Mais Gates a investi 75 millions de dollars dans l'idée de lutter contre le paludisme, et cette semaine, les Tata Trusts de Mumbai, qui contrôlent le conglomérat industriel indien Tata, a donné 70 millions de dollars à l'Université de Californie, San Diego, pour des recherches similaires et pour former des scientifiques indiens.

Fil Randazzo, un responsable de la Fondation Gates, qui a déjà investi plus de 100 millions de dollars dans Eliminate Dengue et son programme de forçage génétique, Target Malaria, a déclaré dans une interview plus tôt cette année que l'organisation finançait intentionnellement la technologie d'auto-propagation parce qu'elle s'avérerait moins coûteux à mettre en œuvre.

Avec les forçages génétiques, la libération de quelques centaines de moustiques pourrait propager l'altération sur de vastes zones.



Je ne crois pas qu'il existe vraiment un modèle commercial dans une technologie autonome pour la santé publique, a déclaré Randazzo. Je ne vois pas comment il y aurait un profit à sortir plusieurs fois et ensuite vous avez terminé.

Pour les entreprises, investir des millions dans une technologie qui ne peut être utilisée qu'une seule fois n'a aucun sens. De plus, la création de changements permanents dans l'environnement soulève de nouvelles questions réglementaires difficiles, déclare Hadyn Parry, PDG d'Oxitec. Nous travaillons uniquement sur notre système d'auto-limitation qui ne se perpétue pas dans l'environnement, a déclaré Parry dans un e-mail.

Parry a déclaré qu'en raison des inconnues, le forçage génétique en particulier n'est pas un domaine d'investissement commercial.

En plus d'Oxitec, Verily, spin-off santé de Google, a récemment annoncé son intention d'utiliser des insectes mâles stériles pour lutter contre le Zika et la dengue. Il utilise également le Wolbachia bactérie, mais exploite une propriété différente du germe, à savoir que les mâles infectés ne peuvent pas se reproduire avec des femelles normales.
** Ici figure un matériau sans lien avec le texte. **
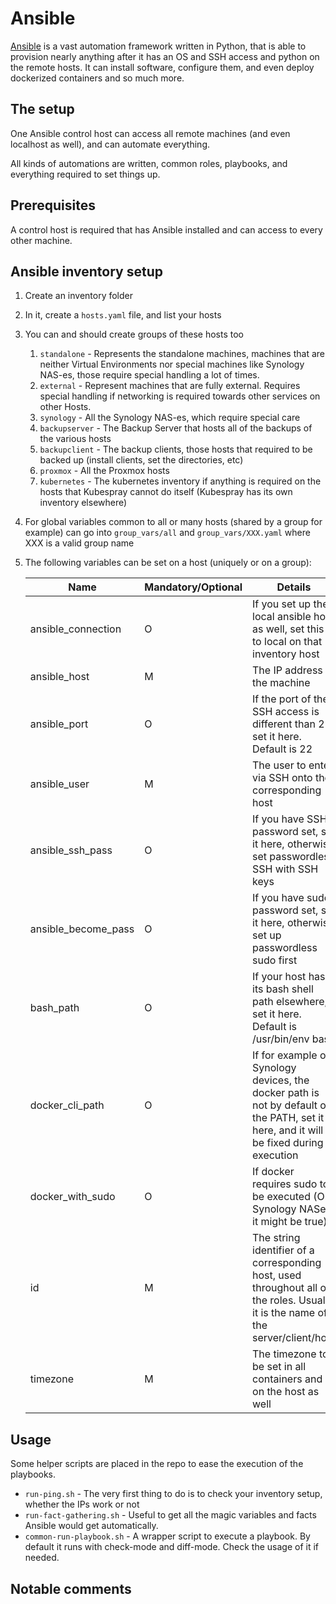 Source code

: # Ansible

[Ansible](https://docs.ansible.com/) is a vast automation framework written in Python, that is able to provision nearly anything after it has an OS and SSH access and python on the remote hosts. It can install software, configure them, and even deploy dockerized containers and so much more.

## The setup

One Ansible control host can access all remote machines (and even localhost as well), and can automate everything.

All kinds of automations are written, common roles, playbooks, and everything required to set things up.

## Prerequisites

A control host is required that has Ansible installed and can access to every other machine.

## Ansible inventory setup

1. Create an inventory folder
2. In it, create a `hosts.yaml` file, and list your hosts
3. You can and should create groups of these hosts too
   1. `standalone` - Represents the standalone machines, machines that are neither Virtual Environments nor special machines like Synology NAS-es, those require special handling a lot of times.
   2. `external` - Represent machines that are fully external. Requires special handling if networking is required towards other services on other Hosts.
   3. `synology` - All the Synology NAS-es, which require special care
   4. `backupserver` - The Backup Server that hosts all of the backups of the various hosts
   5. `backupclient` - The backup clients, those hosts that required to be backed up (install clients, set the directories, etc)
   6. `proxmox` - All the Proxmox hosts
   7. `kubernetes` - The kubernetes inventory if anything is required on the hosts that Kubespray cannot do itself (Kubespray has its own inventory elsewhere)
4. For global variables common to all or many hosts (shared by a group for example) can go into `group_vars/all` and `group_vars/XXX.yaml` where XXX is a valid group name
5. The following variables can be set on a host (uniquely or on a group):

    | Name | Mandatory/Optional | Details |
    |------|--------------------|---------|
    |ansible_connection|O|If you set up the local ansible host as well, set this to local on that inventory host|
    |ansible_host|M|The IP address of the machine|
    |ansible_port|O|If the port of the SSH access is different than 22, set it here. Default is 22|
    |ansible_user|M|The user to enter via SSH onto the corresponding host|
    |ansible_ssh_pass|O|If you have SSH password set, set it here, otherwise set passwordless SSH with SSH keys|
    |ansible_become_pass|O|If you have sudo password set, set it here, otherwise set up passwordless sudo first|
    |bash_path|O|If your host has its bash shell path elsewhere, set it here. Default is /usr/bin/env bash|
    |docker_cli_path|O|If for example on Synology devices, the docker path is not by default on the PATH, set it here, and it will be fixed during execution|
    |docker_with_sudo|O|If docker requires sudo to be executed (On Synology NASes it might be true)|
    |id|M|The string identifier of a corresponding host, used throughout all of the roles. Usually it is the name of the server/client/host|
    |timezone|M|The timezone to be set in all containers and on the host as well|

## Usage

Some helper scripts are placed in the repo to ease the execution of the playbooks.

- `run-ping.sh` - The very first thing to do is to check your inventory setup, whether the IPs work or not
- `run-fact-gathering.sh` - Useful to get all the magic variables and facts Ansible would get automatically.
- `common-run-playbook.sh` - A wrapper script to execute a playbook. By default it runs with check-mode and diff-mode. Check the usage of it if needed.

## Notable comments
Nigel Snoad, qui gère le projet Debug chez Verily, explique que le spin-off de Google estime qu'étant donné l'ampleur du problème Zika en particulier, de nombreuses techniques différentes sont nécessaires. Nous pensons que la suppression des moustiques a un rôle à jouer et qu'il y a beaucoup de place pour essayer différentes choses, dit Snoad.

Verily développe des techniques automatisées pour élever un grand nombre de moustiques mâles. À la manière typique de Google, l'entreprise dépense beaucoup pour développer la technologie sans aucun retour commercial clair en vue. Nous ne savons pas encore quel est le modèle commercial, dit Snoad. C'est à déterminer.